I 'm quite positive that the transmission gate doesn't invert the signal it transmits. http://en.wikipedia.org/wiki/Transmission_gate Its control pin might be complementary, but that depends on the way you hook it up.
Right you are, my error. So then it becomes, Vo1 = Vi and Vo2 = -(V01) --> Vo2 = -(Vi), (i'm using -(x) to denote NOT x) and Vo3 = Vo2 --> Vo3 = -(Vi) and Vo4 = -(Vo3) --> Vo4 = Vi and Vo5 = Vo4 --> Vo5 = Vi and Vo6 = -(Vo5) --> Vo6 = -(Vi) and Vo7 = Vo6 --> Vo7 = -(Vi) and Vo8 = -(Vo7) --> Vo8 = Vi Which has the same net effect in the end.
-------Condition------:----------Result--------------- t1a, θ1=H, θ2=L, Vi=H --> Vo2=H; Vo4=L; Vo6=L; Vo8=L t1b, θ1=L, θ2=H, Vi=x --> Vo2=H; Vo4=H; Vo6=L; Vo8=L t2a, θ1=H, θ2=L, Vi=L --> Vo2=L; Vo4=H; Vo6=H; Vo8=L t2b, θ1=L, θ2=H, Vi=x --> Vo2=L; Vo4=L; Vo6=H; Vo8=H t3a, θ1=H, θ2=L, Vi=L --> Vo2=L; Vo4=L; Vo6=L; Vo8=H t3b, θ1=L, θ2=H, Vi=x --> Vo2=L; Vo4=L; Vo6=L; Vo8=L When Vin=H Vo2=L. What is x?

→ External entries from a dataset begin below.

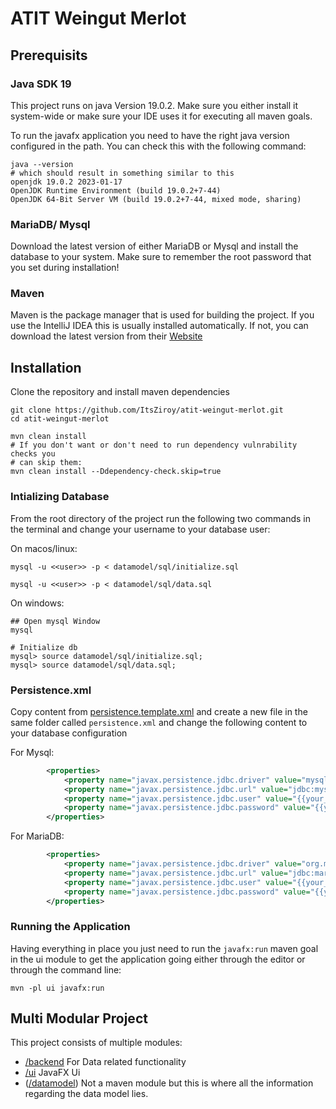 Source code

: # ATIT Weingut Merlot
## Prerequisits

### Java SDK 19
This project runs on java Version 19.0.2. Make sure you either install it system-wide or
make sure your IDE uses it for executing all maven goals.

To run the javafx application you need to have the right java version configured in the path.
You can check this with the following command:

```shell
java --version
# which should result in something similar to this
openjdk 19.0.2 2023-01-17
OpenJDK Runtime Environment (build 19.0.2+7-44)
OpenJDK 64-Bit Server VM (build 19.0.2+7-44, mixed mode, sharing)
```
### MariaDB/ Mysql
Download the latest version of either MariaDB or Mysql and install the database
to your system. Make sure to remember the root password that you set during
installation!

### Maven
Maven is the package manager that is used for building the project. If you use
the IntelliJ IDEA this is usually installed automatically. If not, you can download
the latest version from their [Website](https://maven.apache.org)

## Installation
Clone the repository and install maven dependencies
```shell
git clone https://github.com/ItsZiroy/atit-weingut-merlot.git
cd atit-weingut-merlot

mvn clean install
# If you don't want or don't need to run dependency vulnrability checks you
# can skip them:
mvn clean install --Ddependency-check.skip=true
```

### Intializing Database
From the root directory of the project run the following two commands in the terminal
and change your username to your database user:

On macos/linux:
```shell
mysql -u <<user>> -p < datamodel/sql/initialize.sql

mysql -u <<user>> -p < datamodel/sql/data.sql
```

On windows:

```shell
## Open mysql Window
mysql

# Initialize db
mysql> source datamodel/sql/initialize.sql;
mysql> source datamodel/sql/data.sql;
```


### Persistence.xml
Copy content from [persistence.template.xml](/backend/src/main/resources/META-INF/persistence.template.xml)
and create a new file in the same folder called `persistence.xml` and change the following content
to your database configuration

For Mysql:
```xml
        <properties>
            <property name="javax.persistence.jdbc.driver" value="mysql.mysql-connector-java.Driver" />
            <property name="javax.persistence.jdbc.url" value="jdbc:mysql://127.0.0.1:3306/weingutmerlot" />
            <property name="javax.persistence.jdbc.user" value="{{your_user}}" />
            <property name="javax.persistence.jdbc.password" value="{{your_password}}" />
        </properties>
```

For MariaDB:

```xml
        <properties>
            <property name="javax.persistence.jdbc.driver" value="org.mariadb.jdbc.Driver" />
            <property name="javax.persistence.jdbc.url" value="jdbc:mariadb://127.0.0.1:3306/weingutmerlot" />
            <property name="javax.persistence.jdbc.user" value="{{your_user}}" />
            <property name="javax.persistence.jdbc.password" value="{{your_password}}" />
        </properties>
```

### Running the Application
Having everything in place you just need to run the `javafx:run` maven goal in the ui module to get 
the application going either through the editor or through the command line:

```shell
mvn -pl ui javafx:run
```

## Multi Modular Project
This project consists of multiple modules:
* [/backend](/backend) For Data related functionality
* [/ui](/ui) JavaFX Ui
* ([/datamodel](/datamodel)) Not a maven module but this is where all the information
    regarding the data model lies.


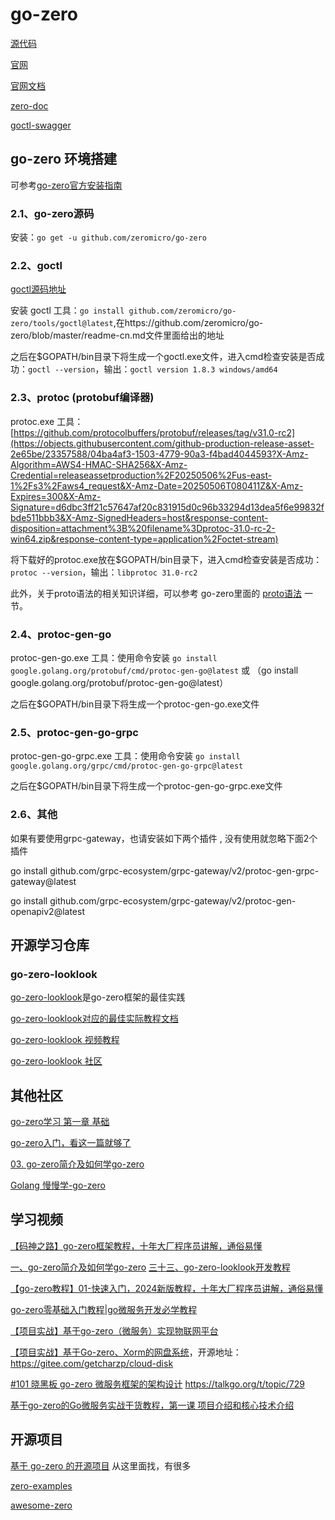 
# go-zero

[源代码](https://github.com/zeromicro/go-zero.git)

[官网](https://go-zero.dev/)

[官网文档](https://go-zero.dev/docs/concepts/overview)

[zero-doc](https://github.com/zeromicro/zero-doc.git)

[goctl-swagger](https://github.com/zeromicro/goctl-swagger.git)


## go-zero 环境搭建

可参考[go-zero官方安装指南](https://go-zero.dev/docs/tasks)

### 2.1、go-zero源码
安装：```go get -u github.com/zeromicro/go-zero```


### 2.2、goctl

[goctl源码地址](https://github.com/zeromicro/go-zero/tree/master/tools/goctl)

安装 goctl 工具：```go install github.com/zeromicro/go-zero/tools/goctl@latest```,在https://github.com/zeromicro/go-zero/blob/master/readme-cn.md文件里面给出的地址


之后在$GOPATH/bin目录下将生成一个goctl.exe文件，进入cmd检查安装是否成功：`goctl --version`，输出：`goctl version 1.8.3 windows/amd64`

### 2.3、protoc (protobuf编译器)

protoc.exe 工具：[https://github.com/protocolbuffers/protobuf/releases/tag/v31.0-rc2](https://objects.githubusercontent.com/github-production-release-asset-2e65be/23357588/04ba4af3-1503-4779-90a3-f4bad4044593?X-Amz-Algorithm=AWS4-HMAC-SHA256&X-Amz-Credential=releaseassetproduction%2F20250506%2Fus-east-1%2Fs3%2Faws4_request&X-Amz-Date=20250506T080411Z&X-Amz-Expires=300&X-Amz-Signature=d6dbc3ff21c57647af20c831915d0c96b33294d13dea5f6e99832fbde511bbb3&X-Amz-SignedHeaders=host&response-content-disposition=attachment%3B%20filename%3Dprotoc-31.0-rc-2-win64.zip&response-content-type=application%2Foctet-stream)

将下载好的protoc.exe放在$GOPATH/bin目录下，进入cmd检查安装是否成功：`protoc --version`，输出：`libprotoc 31.0-rc2`

此外，关于proto语法的相关知识详细，可以参考 go-zero里面的 [proto语法](https://go-zero.dev/docs/tasks/dsl/proto) 一节。

### 2.4、protoc-gen-go

protoc-gen-go.exe 工具：使用命令安装 ```go install google.golang.org/protobuf/cmd/protoc-gen-go@latest``` 或 （go install google.golang.org/protobuf/protoc-gen-go@latest）

之后在$GOPATH/bin目录下将生成一个protoc-gen-go.exe文件


### 2.5、protoc-gen-go-grpc

protoc-gen-go-grpc.exe 工具：使用命令安装 ```go install google.golang.org/grpc/cmd/protoc-gen-go-grpc@latest```

之后在$GOPATH/bin目录下将生成一个protoc-gen-go-grpc.exe文件


### 2.6、其他

如果有要使用grpc-gateway，也请安装如下两个插件 , 没有使用就忽略下面2个插件

go install github.com/grpc-ecosystem/grpc-gateway/v2/protoc-gen-grpc-gateway@latest

go install github.com/grpc-ecosystem/grpc-gateway/v2/protoc-gen-openapiv2@latest


## 开源学习仓库

### go-zero-looklook


[go-zero-looklook](https://github.com/Mikaelemmmm/go-zero-looklook.git)是go-zero框架的最佳实践

[go-zero-looklook对应的最佳实际教程文档](https://github.com/Mikaelemmmm/go-zero-looklook/tree/main/doc/chinese)

[go-zero-looklook 视频教程](https://www.bilibili.com/video/BV1P3411p79J)

[go-zero-looklook 社区](https://www.dongaigc.com/p/Mikaelemmmm/go-zero-looklook)



## 其他社区 

[go-zero学习 第一章 基础](https://blog.csdn.net/Mr_XiMu/article/details/131294294)

[go-zero入门，看这一篇就够了](https://juejin.cn/post/7225565801791799354)


[03. go-zero简介及如何学go-zero](https://www.cnblogs.com/haima/p/16057786.html)

[Golang 慢慢学-go-zero](https://haimait.top/docs/golang/go-zero)

[]()



## 学习视频 

[【码神之路】go-zero框架教程，十年大厂程序员讲解，通俗易懂](https://www.bilibili.com/video/BV1Fg4y1W7Na/)


[一、go-zero简介及如何学go-zero](https://www.bilibili.com/video/BV1LS4y1U72n/)
[三十三、go-zero-looklook开发教程](https://www.bilibili.com/list/389552232?sid=2122723&oid=214031571&bvid=BV1Ea411J7nj)


[【go-zero教程】01-快速入门，2024新版教程，十年大厂程序员讲解，通俗易懂](https://www.bilibili.com/video/BV1vRxzefExM/)

[go-zero零基础入门教程|go微服务开发必学教程](https://www.bilibili.com/video/BV1kM411X7Cp/)

[【项目实战】基于go-zero（微服务）实现物联网平台](https://www.bilibili.com/video/BV13G4y1R71m/)



[【项目实战】基于Go-zero、Xorm的网盘系统](https://www.bilibili.com/video/BV1cr4y1s7H4/)，开源地址：https://gitee.com/getcharzp/cloud-disk

[#101 晓黑板 go-zero 微服务框架的架构设计](https://www.bilibili.com/video/BV1rD4y127PD/)  https://talkgo.org/t/topic/729

[基于go-zero的Go微服务实战干货教程，第一课 项目介绍和核心技术介绍](https://www.bilibili.com/video/BV1op4y177iS/)

[]()

[]()



## 开源项目

[基于 go-zero 的开源项目](https://github.com/zeromicro/go-zero/issues/653) 从这里面找，有很多


[zero-examples](https://github.com/zeromicro/zero-examples)

[awesome-zero](https://github.com/zeromicro/awesome-zero)


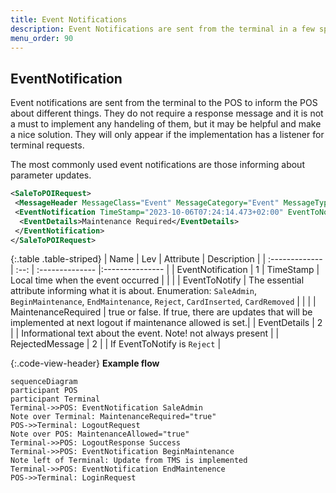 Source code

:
 ```yaml
---
title: Event Notifications
description: Event Notifications are sent from the terminal in a few special occasions
menu_order: 90
---
```

## EventNotification

Event notifications are sent from the terminal to the POS to inform the POS about different things. They do not require a response message and it is not a must to implement any handeling of them, but it may be helpful and make a nice solution. They will only appear if the implementation has a listener for terminal requests.

The most commonly used event notifications are those informing about parameter updates.

```xml
<SaleToPOIRequest>
 <MessageHeader MessageClass="Event" MessageCategory="Event" MessageType="Notification" ServiceID="20" SaleID="1" POIID="A-POIID"/>
 <EventNotification TimeStamp="2023-10-06T07:24:14.473+02:00" EventToNotify="SaleAdmin" MaintenanceRequiredFlag="true">
  <EventDetails>Maintenance Required</EventDetails>
 </EventNotification>
</SaleToPOIRequest>
```

{:.table .table-striped}
| Name | Lev | Attribute | Description |
| :------------- | :--: | :-------------- |:--------------- |
| EventNotification | 1 | TimeStamp | Local time when the event occurred |
| | | EventToNotify | The essential attribute informing what it is about. Enumeration: `SaleAdmin`, `BeginMaintenance`, `EndMaintenance`, `Reject`, `CardInserted`, `CardRemoved` |
| | | MaintenanceRequired | true or false. If true, there are updates that will be implemented at next logout if maintenance allowed is set.|
| EventDetails | 2 |  | Informational text about the event. Note! not always present |
| RejectedMessage | 2 | | If EventToNotify is `Reject` |

{:.code-view-header}
**Example flow**

```mermaid
sequenceDiagram
participant POS
participant Terminal
Terminal->>POS: EventNotification SaleAdmin
Note over Terminal: MaintenanceRequired="true"
POS->>Terminal: LogoutRequest
Note over POS: MaintenanceAllowed="true"
Terminal->>POS: LogoutResponse Success
Terminal->>POS: EventNotification BeginMaintenance
Note left of Terminal: Update from TMS is implemented
Terminal->>POS: EventNotification EndMaintenence
POS->>Terminal: LoginRequest
```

I mentioned that too on my first post, but I think the teacher wanted to find a simple example to work on transistor level, without adding too much complexity by adding a whole D-FF in the circuit. It's a pretty lame excuse though, as in the end, the exercise theaches you about a cicuit that doesn't work in real life.
I can add two more d flip flops, so the circuit can work as 4-bit dynamic shift register, you ment on that?
It was mentioned this is a dynamic shift register. I think a design like this 'might' work reliably above some minimum frequency if there was sufficient gate capcitance. Dynamic RAM uses very simple cells which rely on tiny capacitances to retain state until refreshed.
As far as this exercise is concerned, I think the proposals on posts #7 an #12 cover it. Ohter than that, you don't need to linger too much on such a theoretical circuit, in my opinion.